歴史と由来
嶽温泉の歴史は、江戸時代にまでさかのぼります。津軽藩4代藩主・津軽信政によって開かれたと伝えられ、以来およそ400年にわたって人々の湯治場として親しまれてきました。藩政時代には、藩士や庶民の心身を癒す場所として大切に利用され、長い歴史の中で温泉文化を育んできました。明治以降もその名は広まり、岩木山観光とともに発展していきました。
泉質と効能
嶽温泉の源泉は含土類酸性硫化水素泉で、泉温は約78度と非常に高温です。温泉街では、この源泉を80度以上の高温のものと45度前後の比較的ぬるめの源泉とを組み合わせて使用してきました。そのため、各宿ごとに泉質や入浴感に微妙な違いがあり、訪れるたびに異なる体験ができます。
効能としては、神経痛、リューマチ、糖尿病、婦人病、心臓病など幅広い症状に良いとされ、古くから湯治場として多くの人々に親しまれています。他の酸性泉と比べると肌あたりが優しく、年齢を問わず快適に入浴できるのも特徴です。
温泉街の風情
岩木山の山麓に広がる温泉街は、昔ながらの湯治場の雰囲気を色濃く残しています。伝統的な木造の旅館や、津軽の文化を体感できる現代的な旅館が立ち並び、宿ごとに趣の異なるおもてなしを楽しむことができます。いずれの宿でも日帰り入浴が受け付けられており、観光の途中で気軽に立ち寄れるのも魅力です。

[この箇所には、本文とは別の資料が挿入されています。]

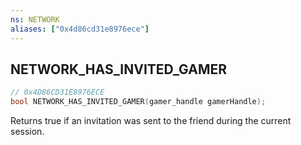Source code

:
```yaml
---
ns: NETWORK
aliases: ["0x4d86cd31e8976ece"]
---
```

## NETWORK_HAS_INVITED_GAMER

```c
// 0x4D86CD31E8976ECE
bool NETWORK_HAS_INVITED_GAMER(gamer_handle gamerHandle);
```

Returns true if an invitation was sent to the friend during the current session.

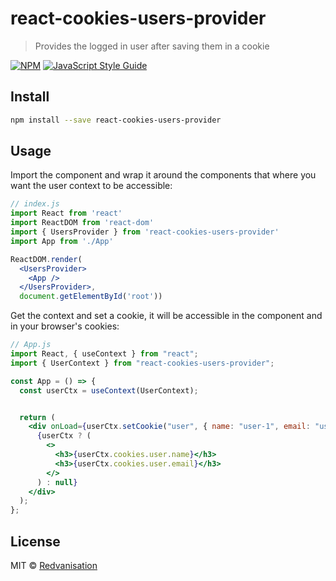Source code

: # react-cookies-users-provider

> Provides the logged in user after saving them in a cookie

[![NPM](https://img.shields.io/npm/v/react-cookies-users-provider.svg)](https://www.npmjs.com/package/react-cookies-users-provider) [![JavaScript Style Guide](https://img.shields.io/badge/code_style-standard-brightgreen.svg)](https://standardjs.com)

## Install

```bash
npm install --save react-cookies-users-provider
```

## Usage

Import the component and wrap it around the components that where you want the user context to be accessible:
```jsx
// index.js
import React from 'react'
import ReactDOM from 'react-dom'
import { UsersProvider } from 'react-cookies-users-provider'
import App from './App'

ReactDOM.render(
  <UsersProvider>
    <App />
  </UsersProvider>, 
  document.getElementById('root'))
```

Get the context and set a cookie, it will be accessible in the component and in your browser's cookies:

```jsx
// App.js
import React, { useContext } from "react";
import { UserContext } from "react-cookies-users-provider";

const App = () => {
  const userCtx = useContext(UserContext);


  return (
    <div onLoad={userCtx.setCookie("user", { name: "user-1", email: "user-1@example.com" })}>
      {userCtx ? (
        <>
          <h3>{userCtx.cookies.user.name}</h3>
          <h3>{userCtx.cookies.user.email}</h3>
        </>
      ) : null}
    </div>
  );
};
```

## License

MIT © [Redvanisation](https://github.com/Redvanisation)

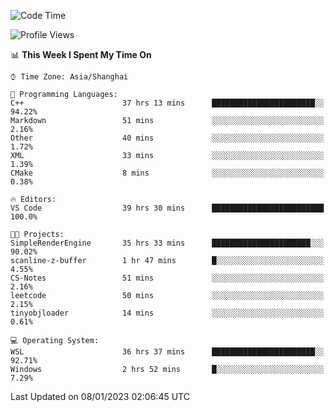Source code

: <!--START_SECTION:waka-->
![Code Time](http://img.shields.io/badge/Code%20Time-562%20hrs%2053%20mins-blue)

![Profile Views](http://img.shields.io/badge/Profile%20Views-1-blue)

📊 **This Week I Spent My Time On** 

```text
⌚︎ Time Zone: Asia/Shanghai

💬 Programming Languages: 
C++                      37 hrs 13 mins      ███████████████████████░░   94.22% 
Markdown                 51 mins             ░░░░░░░░░░░░░░░░░░░░░░░░░   2.16% 
Other                    40 mins             ░░░░░░░░░░░░░░░░░░░░░░░░░   1.72% 
XML                      33 mins             ░░░░░░░░░░░░░░░░░░░░░░░░░   1.39% 
CMake                    8 mins              ░░░░░░░░░░░░░░░░░░░░░░░░░   0.38%

🔥 Editors: 
VS Code                  39 hrs 30 mins      █████████████████████████   100.0%

🐱‍💻 Projects: 
SimpleRenderEngine       35 hrs 33 mins      ██████████████████████░░░   90.02% 
scanline-z-buffer        1 hr 47 mins        █░░░░░░░░░░░░░░░░░░░░░░░░   4.55% 
CS-Notes                 51 mins             ░░░░░░░░░░░░░░░░░░░░░░░░░   2.16% 
leetcode                 50 mins             ░░░░░░░░░░░░░░░░░░░░░░░░░   2.15% 
tinyobjloader            14 mins             ░░░░░░░░░░░░░░░░░░░░░░░░░   0.61%

💻 Operating System: 
WSL                      36 hrs 37 mins      ███████████████████████░░   92.71% 
Windows                  2 hrs 52 mins       █░░░░░░░░░░░░░░░░░░░░░░░░   7.29%

```


 Last Updated on 08/01/2023 02:06:45 UTC
<!--END_SECTION:waka-->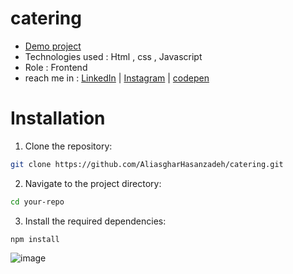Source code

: # catering
- [Demo project](https://aliasgharhasanzadeh.github.io/catering/)
- Technologies used : Html , css , Javascript
- Role : Frontend
- reach me in : [LinkedIn](https://www.linkedin.com/in/aliasghar-hasanzadeh/) | [Instagram](https://www.instagram.com/aliasghar.dev?igsh=cmg5ZnJvMDMxODdu) | [codepen](https://codepen.io/Aliasghar-Hasanzadeh)

# Installation
1. Clone the repository:
```bash
git clone https://github.com/AliasgharHasanzadeh/catering.git
   ```
2. Navigate to the project directory:
```bash
cd your-repo
```
3. Install the required dependencies:
```
npm install
```
![image](https://github.com/user-attachments/assets/0bd78606-cc88-40ef-960d-11a90e2424ca)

また、温泉街の散策では、お土産店や青空市場が軒を連ね、名物の焼きとうもろこしが旅人を惹きつけます。特に「嶽きみ」と呼ばれるとうもろこしは甘みと風味に優れ、夏から秋にかけての名物グルメとして人気です。レトルト加工された嶽きみも販売されており、旅の思い出として持ち帰ることができます。
文化と名所
嶽温泉周辺は、作家・石坂洋二郎の小説『草を刈る娘』の舞台としても知られ、その美しい高原風景は文学作品の中でも描かれています。近隣には岩木山スキー場やパラグライダー練習場、運動公園なども整備され、四季を通じてスポーツやレジャーを楽しむことができます。岩木山登山の拠点としても利用され、多くの登山者や観光客で賑わいます。
また、隣接する百沢地区には津軽一ノ宮 岩木山神社があり、温泉と併せて参拝を楽しむ人も少なくありません。歴史や文化、自然と温泉が一体となった魅力が、この地域全体を彩っています。
湯めぐりの楽しみ
岩木山麓には、嶽温泉だけでなく百沢温泉、湯段温泉、羽黒温泉、三本柳温泉など、多彩な温泉地が点在しています。岩木山観光協会が提供する「湯めぐり手形」を利用すると、17か所の温泉のうち3か所で日帰り入浴を楽しめます。各温泉を巡ってスタンプを集める楽しさもあり、旅の記念品として手形を持ち帰ることもできます。
アクセス情報
車でのアクセスは、東北自動車道・大鰐弘前インターチェンジから約30分です。
公共交通機関では、JR弘前駅または弘前バスターミナルから弘南バス「枯木平」行きに乗車し、約50分で「嶽温泉」停留所に到着します。停留所からは徒歩数分で温泉街へアクセス可能です。
まとめ
嶽温泉は、歴史と伝統を誇る癒しの温泉郷です。硫黄の香りに包まれた湯に浸かり、雄大な岩木山の自然を眺めながら過ごす時間は、心身を癒す贅沢なひとときとなるでしょう。名物の「嶽きみ」や地元の食文化に触れ、周辺の自然や文化を楽しむことで、訪れる人々に忘れられない思い出を残してくれます。青森県を訪れる際には、ぜひ嶽温泉で歴史と自然の恵みを堪能してみてはいかがでしょうか。